• **INSTRUCTIONS FOR THE TASK**: The number of lines holding the string "cubic" is all that is wanted; count them in the records below.

Collection entries
■ ■ ■

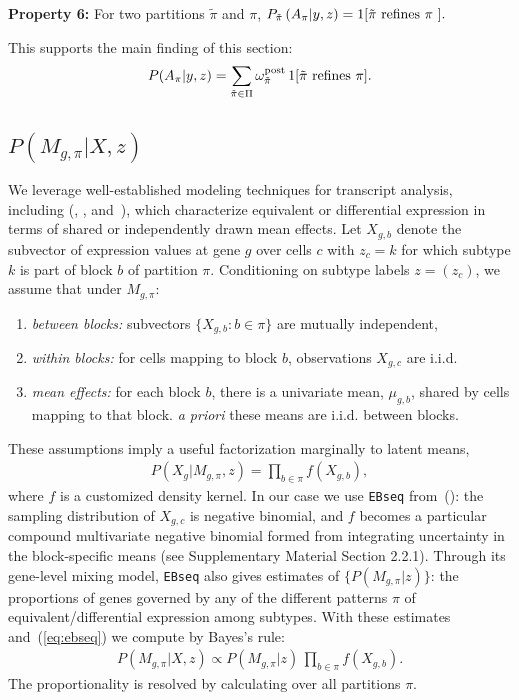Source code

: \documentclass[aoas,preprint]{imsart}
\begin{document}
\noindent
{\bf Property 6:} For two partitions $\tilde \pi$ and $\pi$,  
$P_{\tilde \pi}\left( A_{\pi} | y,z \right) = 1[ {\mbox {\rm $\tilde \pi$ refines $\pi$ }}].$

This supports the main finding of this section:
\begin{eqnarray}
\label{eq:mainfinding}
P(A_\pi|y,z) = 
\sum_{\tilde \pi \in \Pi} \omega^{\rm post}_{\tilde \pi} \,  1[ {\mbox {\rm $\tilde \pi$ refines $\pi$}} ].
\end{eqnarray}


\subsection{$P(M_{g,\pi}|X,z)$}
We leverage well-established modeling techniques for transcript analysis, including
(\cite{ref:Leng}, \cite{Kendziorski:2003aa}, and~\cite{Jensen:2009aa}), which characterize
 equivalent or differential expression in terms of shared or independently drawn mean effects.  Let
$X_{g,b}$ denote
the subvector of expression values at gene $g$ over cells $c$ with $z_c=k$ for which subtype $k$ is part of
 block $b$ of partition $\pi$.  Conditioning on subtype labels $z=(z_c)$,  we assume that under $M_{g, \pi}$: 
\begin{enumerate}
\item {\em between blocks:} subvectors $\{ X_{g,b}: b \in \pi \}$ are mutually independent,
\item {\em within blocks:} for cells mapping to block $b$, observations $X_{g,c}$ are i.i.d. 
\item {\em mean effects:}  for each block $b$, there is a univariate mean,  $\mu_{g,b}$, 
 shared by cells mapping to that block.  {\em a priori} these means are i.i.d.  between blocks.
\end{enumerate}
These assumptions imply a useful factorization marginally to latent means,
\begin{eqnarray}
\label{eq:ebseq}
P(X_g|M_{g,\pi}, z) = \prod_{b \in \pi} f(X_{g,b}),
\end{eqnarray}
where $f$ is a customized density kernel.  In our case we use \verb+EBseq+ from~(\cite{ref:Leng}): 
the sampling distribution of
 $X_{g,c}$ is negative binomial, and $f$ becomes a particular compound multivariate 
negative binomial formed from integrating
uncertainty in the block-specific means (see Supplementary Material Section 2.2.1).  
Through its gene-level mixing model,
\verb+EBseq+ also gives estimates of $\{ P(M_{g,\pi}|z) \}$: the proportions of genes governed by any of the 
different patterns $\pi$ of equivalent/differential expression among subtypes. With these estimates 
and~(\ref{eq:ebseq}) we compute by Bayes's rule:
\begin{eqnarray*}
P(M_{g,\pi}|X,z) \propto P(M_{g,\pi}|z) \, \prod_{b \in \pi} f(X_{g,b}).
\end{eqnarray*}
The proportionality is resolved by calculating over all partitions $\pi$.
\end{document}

■ ■ ■

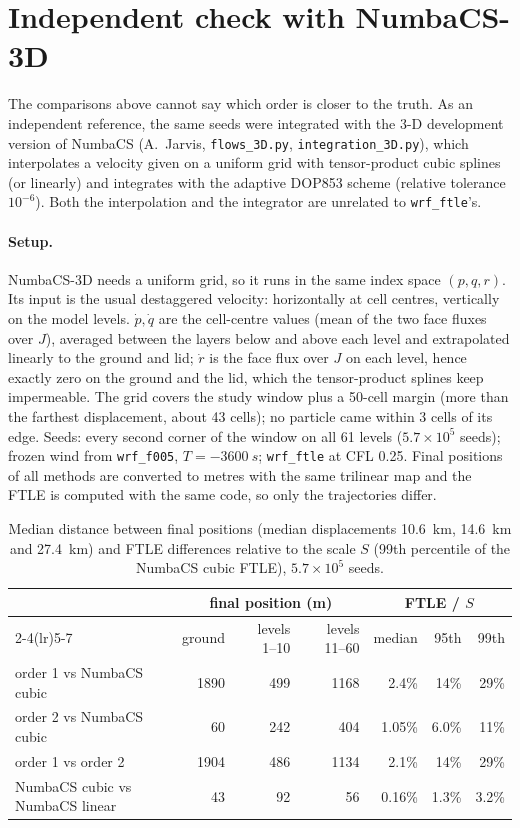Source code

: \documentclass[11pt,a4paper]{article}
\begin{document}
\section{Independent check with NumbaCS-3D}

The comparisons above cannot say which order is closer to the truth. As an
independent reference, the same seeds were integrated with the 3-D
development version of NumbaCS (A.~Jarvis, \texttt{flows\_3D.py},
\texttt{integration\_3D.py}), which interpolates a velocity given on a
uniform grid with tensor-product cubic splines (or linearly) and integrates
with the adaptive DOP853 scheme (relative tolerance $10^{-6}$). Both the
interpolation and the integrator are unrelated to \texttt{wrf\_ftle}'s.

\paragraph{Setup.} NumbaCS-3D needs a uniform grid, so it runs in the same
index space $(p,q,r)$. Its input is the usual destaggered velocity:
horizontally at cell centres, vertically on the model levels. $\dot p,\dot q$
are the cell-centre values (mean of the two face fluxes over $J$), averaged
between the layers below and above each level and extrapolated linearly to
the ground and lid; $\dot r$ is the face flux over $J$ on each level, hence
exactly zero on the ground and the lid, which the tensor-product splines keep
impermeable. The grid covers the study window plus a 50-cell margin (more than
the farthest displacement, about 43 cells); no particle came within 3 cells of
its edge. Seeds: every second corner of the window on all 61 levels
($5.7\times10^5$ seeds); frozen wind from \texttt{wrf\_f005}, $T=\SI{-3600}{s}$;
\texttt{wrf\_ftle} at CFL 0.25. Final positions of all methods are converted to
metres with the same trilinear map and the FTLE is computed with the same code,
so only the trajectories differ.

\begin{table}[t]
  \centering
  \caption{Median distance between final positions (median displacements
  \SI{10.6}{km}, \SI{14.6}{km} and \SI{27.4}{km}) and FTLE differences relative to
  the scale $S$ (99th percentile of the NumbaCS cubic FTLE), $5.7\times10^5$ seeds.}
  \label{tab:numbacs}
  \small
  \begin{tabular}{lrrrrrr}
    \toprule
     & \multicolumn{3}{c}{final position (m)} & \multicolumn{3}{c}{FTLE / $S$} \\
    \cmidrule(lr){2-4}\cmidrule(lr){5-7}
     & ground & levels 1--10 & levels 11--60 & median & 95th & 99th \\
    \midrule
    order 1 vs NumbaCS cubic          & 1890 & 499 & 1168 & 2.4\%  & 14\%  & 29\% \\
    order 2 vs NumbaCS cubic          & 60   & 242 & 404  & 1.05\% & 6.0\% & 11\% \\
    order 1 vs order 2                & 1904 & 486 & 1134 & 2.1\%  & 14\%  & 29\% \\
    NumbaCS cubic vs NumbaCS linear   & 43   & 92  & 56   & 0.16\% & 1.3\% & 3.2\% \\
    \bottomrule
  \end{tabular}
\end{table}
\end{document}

■ ■ ■

• **THE COMPLETED TASK**: 5